Ankara Ticaret Odası (ATO) Yönetim Kurulu Başkanı Gürsel Baran, ATO üyelerinin, devlet destekleri ve banka kredilerinde esnaf-tacir ayrımı yapılmasına tepki gösterdiğini belirterek, “Yan yana aynı işi yapan iki işletmeden biri esnaf diğeri tacir diye, birbirinden farklı uygulamaya tabi tutulması üyelerimiz tarafından eleştiriliyor” dedi.
ATO Başkanı Baran, yazılı bir açıklama yaparak, ticari hayatın bir bütün olarak değerlendirilmesi ve desteklemelerde esnaf ve tacir ayrımı yapılmaması gerektiğini kaydetti. Pandemi sürecinden itibaren, mücbir sebep kapsamına alınma ve diğer desteklemelerde işyerlerinin bağlı bulunduğu meslek odasına göre ayrı uygulamaya tabi tutulduğunu hatırlatan Baran, basit usulde vergi tutan esnafların vergi muafiyeti kapsamına alınarak korunduğunu kaydetti.

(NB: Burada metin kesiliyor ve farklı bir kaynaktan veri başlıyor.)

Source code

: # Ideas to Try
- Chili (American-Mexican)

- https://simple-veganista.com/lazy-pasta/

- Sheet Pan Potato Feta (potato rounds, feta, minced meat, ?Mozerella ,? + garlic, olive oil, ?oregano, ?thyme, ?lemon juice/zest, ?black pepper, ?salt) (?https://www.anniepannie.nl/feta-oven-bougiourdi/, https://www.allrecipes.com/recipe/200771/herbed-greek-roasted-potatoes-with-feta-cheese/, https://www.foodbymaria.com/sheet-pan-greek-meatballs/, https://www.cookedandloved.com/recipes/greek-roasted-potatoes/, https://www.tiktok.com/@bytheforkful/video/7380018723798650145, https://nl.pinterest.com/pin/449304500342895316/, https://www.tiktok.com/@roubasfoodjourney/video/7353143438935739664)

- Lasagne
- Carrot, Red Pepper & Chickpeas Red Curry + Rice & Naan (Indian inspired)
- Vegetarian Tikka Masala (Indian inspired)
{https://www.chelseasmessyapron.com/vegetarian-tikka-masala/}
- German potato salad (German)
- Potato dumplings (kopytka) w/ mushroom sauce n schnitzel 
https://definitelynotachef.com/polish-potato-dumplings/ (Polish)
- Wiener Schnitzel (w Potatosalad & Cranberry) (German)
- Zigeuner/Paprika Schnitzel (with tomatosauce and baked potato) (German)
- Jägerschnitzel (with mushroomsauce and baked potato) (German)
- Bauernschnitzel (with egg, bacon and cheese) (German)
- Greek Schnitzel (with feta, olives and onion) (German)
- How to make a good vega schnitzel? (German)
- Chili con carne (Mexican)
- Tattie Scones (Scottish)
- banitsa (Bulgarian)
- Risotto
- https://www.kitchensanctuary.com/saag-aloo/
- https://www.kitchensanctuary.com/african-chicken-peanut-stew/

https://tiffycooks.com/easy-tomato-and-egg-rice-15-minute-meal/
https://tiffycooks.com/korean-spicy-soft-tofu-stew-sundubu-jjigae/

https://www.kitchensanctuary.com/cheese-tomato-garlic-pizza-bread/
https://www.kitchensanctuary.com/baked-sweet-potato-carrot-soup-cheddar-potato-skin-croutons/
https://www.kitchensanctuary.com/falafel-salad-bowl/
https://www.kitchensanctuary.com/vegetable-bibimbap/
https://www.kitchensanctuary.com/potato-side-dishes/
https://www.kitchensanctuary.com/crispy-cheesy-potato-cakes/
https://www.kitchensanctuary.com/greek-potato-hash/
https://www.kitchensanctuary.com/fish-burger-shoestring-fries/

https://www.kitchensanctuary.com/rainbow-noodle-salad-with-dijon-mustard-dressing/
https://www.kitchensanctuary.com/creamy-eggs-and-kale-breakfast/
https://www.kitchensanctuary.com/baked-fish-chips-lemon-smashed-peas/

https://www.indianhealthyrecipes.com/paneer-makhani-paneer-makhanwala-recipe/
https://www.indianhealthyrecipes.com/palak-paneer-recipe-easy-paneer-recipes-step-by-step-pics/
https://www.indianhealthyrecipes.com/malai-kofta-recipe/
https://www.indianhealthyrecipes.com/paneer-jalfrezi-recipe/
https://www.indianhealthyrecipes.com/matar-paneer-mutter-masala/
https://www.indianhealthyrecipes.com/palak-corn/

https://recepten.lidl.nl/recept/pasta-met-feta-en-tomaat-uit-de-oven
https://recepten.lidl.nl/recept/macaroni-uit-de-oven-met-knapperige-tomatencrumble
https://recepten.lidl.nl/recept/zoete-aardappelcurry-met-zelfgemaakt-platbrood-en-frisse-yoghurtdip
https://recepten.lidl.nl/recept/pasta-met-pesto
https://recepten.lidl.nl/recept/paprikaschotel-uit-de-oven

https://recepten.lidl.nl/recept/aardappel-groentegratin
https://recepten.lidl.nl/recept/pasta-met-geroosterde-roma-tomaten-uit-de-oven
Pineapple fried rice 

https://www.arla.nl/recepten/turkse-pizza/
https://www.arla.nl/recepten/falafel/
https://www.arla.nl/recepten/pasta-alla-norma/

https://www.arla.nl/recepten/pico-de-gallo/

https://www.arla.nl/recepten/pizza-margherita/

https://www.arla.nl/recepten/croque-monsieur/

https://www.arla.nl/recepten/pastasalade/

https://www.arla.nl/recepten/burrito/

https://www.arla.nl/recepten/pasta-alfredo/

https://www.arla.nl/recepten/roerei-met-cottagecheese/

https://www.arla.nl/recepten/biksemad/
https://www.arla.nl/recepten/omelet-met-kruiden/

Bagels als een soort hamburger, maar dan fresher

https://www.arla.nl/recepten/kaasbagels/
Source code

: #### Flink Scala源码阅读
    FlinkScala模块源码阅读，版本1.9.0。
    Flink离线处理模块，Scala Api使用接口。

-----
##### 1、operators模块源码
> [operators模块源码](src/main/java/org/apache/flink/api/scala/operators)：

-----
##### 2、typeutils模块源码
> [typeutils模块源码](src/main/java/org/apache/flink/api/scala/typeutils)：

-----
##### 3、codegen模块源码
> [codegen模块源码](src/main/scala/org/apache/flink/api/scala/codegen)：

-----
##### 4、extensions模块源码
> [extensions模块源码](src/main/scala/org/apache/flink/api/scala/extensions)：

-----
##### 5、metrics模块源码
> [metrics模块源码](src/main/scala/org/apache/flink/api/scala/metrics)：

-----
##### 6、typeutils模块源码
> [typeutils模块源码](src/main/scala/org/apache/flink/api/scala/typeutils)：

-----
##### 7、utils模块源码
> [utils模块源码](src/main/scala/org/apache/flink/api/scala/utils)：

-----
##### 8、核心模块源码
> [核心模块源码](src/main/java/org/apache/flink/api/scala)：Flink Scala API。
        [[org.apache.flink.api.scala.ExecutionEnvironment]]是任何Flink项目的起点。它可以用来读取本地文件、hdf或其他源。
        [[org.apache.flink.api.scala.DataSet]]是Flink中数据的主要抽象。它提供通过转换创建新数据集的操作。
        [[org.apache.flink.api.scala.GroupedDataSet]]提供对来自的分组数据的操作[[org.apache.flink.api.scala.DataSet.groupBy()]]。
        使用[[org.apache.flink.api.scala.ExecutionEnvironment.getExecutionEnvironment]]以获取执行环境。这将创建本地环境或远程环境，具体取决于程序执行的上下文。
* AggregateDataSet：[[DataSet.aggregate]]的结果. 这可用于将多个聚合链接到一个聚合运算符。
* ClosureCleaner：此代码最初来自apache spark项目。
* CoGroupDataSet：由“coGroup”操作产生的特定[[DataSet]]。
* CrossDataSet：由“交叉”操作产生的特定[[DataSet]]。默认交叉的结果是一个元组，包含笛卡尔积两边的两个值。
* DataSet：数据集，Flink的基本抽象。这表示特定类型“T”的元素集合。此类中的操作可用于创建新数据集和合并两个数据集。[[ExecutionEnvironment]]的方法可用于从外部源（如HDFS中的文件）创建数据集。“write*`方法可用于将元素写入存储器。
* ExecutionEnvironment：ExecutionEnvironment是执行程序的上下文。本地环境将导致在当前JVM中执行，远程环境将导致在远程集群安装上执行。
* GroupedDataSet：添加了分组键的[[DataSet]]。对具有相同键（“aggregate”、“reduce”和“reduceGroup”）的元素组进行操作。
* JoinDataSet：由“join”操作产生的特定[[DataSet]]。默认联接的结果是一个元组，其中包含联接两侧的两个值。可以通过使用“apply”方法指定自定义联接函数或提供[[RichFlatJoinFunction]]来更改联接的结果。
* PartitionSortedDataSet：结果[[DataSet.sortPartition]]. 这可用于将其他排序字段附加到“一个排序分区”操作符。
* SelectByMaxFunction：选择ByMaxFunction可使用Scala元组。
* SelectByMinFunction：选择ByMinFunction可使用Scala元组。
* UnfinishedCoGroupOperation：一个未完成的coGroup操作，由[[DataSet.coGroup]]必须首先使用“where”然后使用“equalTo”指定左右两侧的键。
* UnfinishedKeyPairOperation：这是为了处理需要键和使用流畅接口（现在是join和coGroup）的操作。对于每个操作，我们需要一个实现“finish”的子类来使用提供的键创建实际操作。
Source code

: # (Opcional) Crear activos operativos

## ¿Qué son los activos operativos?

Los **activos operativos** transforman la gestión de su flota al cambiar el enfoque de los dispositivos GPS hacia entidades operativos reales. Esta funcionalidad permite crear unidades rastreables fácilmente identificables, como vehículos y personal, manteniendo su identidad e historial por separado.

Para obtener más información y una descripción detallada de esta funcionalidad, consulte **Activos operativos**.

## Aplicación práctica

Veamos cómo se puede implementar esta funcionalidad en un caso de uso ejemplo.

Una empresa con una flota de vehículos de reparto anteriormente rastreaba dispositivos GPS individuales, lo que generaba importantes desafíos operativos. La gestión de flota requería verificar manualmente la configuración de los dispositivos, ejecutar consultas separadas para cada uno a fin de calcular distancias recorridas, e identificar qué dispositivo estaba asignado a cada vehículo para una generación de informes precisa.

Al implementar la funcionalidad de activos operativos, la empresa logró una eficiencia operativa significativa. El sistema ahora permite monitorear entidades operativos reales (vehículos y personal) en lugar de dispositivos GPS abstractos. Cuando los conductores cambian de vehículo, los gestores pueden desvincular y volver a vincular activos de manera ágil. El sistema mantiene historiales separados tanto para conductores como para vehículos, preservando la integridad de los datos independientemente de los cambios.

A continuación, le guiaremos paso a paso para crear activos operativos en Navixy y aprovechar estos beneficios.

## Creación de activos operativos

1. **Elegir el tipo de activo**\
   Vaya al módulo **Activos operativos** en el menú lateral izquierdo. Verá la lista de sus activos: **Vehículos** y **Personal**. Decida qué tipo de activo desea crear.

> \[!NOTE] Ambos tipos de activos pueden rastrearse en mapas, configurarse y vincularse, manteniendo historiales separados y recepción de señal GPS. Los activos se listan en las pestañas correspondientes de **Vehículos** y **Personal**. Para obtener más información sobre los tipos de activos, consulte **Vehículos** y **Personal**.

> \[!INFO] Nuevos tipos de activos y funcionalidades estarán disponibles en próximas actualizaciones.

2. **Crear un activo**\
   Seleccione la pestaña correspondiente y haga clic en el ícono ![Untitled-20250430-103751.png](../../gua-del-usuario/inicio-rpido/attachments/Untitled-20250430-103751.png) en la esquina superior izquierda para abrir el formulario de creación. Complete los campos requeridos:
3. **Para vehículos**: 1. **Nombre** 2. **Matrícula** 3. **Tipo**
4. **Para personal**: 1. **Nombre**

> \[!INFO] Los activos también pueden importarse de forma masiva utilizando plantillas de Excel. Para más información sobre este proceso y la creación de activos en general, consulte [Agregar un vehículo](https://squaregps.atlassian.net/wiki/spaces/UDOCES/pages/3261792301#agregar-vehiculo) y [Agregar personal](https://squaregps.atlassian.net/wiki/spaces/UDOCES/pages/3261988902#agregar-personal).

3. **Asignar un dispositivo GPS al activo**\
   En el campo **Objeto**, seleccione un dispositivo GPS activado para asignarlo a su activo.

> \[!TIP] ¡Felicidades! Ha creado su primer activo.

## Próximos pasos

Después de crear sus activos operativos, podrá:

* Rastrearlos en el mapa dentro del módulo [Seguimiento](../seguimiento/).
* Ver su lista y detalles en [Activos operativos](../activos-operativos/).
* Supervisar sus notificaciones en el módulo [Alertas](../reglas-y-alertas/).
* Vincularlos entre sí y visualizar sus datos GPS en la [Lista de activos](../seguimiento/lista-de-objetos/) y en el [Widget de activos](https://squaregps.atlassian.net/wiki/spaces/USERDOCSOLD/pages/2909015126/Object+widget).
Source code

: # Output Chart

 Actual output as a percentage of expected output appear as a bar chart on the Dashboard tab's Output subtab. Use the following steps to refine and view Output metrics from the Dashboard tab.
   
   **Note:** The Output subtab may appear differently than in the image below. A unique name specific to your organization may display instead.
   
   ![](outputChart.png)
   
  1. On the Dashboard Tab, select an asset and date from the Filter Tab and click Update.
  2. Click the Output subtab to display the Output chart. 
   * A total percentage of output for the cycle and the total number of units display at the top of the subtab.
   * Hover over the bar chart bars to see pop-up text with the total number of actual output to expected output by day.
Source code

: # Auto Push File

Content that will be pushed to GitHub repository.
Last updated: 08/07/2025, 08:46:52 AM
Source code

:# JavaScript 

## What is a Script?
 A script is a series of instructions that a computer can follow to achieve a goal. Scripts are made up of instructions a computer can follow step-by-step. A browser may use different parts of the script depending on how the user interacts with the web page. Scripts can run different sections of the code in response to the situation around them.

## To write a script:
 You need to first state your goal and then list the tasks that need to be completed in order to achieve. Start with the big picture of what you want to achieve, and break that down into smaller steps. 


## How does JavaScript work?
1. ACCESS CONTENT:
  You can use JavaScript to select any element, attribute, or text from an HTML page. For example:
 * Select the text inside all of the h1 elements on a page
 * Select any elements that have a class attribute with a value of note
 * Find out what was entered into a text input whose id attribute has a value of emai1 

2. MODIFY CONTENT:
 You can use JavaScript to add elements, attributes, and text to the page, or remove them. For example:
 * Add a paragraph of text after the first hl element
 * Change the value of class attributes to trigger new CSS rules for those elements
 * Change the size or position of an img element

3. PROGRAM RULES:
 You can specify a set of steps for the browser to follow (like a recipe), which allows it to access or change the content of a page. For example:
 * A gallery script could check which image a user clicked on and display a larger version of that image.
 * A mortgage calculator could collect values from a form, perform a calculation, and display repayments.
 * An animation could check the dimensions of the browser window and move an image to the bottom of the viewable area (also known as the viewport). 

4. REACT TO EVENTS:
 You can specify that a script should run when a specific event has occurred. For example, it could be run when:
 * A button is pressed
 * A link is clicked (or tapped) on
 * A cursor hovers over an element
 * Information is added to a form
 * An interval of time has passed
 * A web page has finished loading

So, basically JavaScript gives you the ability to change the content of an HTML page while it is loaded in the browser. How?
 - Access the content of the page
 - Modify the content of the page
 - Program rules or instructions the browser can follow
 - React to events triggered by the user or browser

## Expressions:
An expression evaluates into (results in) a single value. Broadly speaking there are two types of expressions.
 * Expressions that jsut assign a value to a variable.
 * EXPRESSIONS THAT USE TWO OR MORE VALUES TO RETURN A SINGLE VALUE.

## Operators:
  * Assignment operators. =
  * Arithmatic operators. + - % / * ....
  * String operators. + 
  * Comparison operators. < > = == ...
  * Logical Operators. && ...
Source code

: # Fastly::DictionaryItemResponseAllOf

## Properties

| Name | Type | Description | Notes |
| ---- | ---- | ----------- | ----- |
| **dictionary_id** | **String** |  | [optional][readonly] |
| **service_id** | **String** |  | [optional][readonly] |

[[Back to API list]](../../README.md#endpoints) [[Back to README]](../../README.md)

Baran, Türkiye Halk Bankası’nın esnaf ve sanatkarlara 2024 yılı sonuna kadar yüzde 50 oranında indirimle kredi kullandırmasına ilişkin kararın Resmi Gazete’de yayımlandığını belirterek, bu karar içerisinde, (kredi talep eden esnaf ve sanatkardan, faal bir şekilde esnaflık faaliyeti yapmakta olduğunu ve ticaret odasına kayıtlı bir ticari işletmenin ortağı/sahibi olmadığını beyan eden bir taahhütname alınır) hükmünün yer almasından üzüntü duyduklarını kaydetti. “Resmi Gazete’de ilgili kararı ve içinde yazan hükmü gören üyemiz odamızı arayarak sitemini iletiyor” diyen Baran, kararı açıklamakta güçlük çektiklerini belirtti. Baran, sözlerini şöyle sürdürdü:
"Esnafın da tüccarın da bu ülkenin öz evladı olduğuna inanıyoruz, bunu uygulamada da görmek istiyoruz"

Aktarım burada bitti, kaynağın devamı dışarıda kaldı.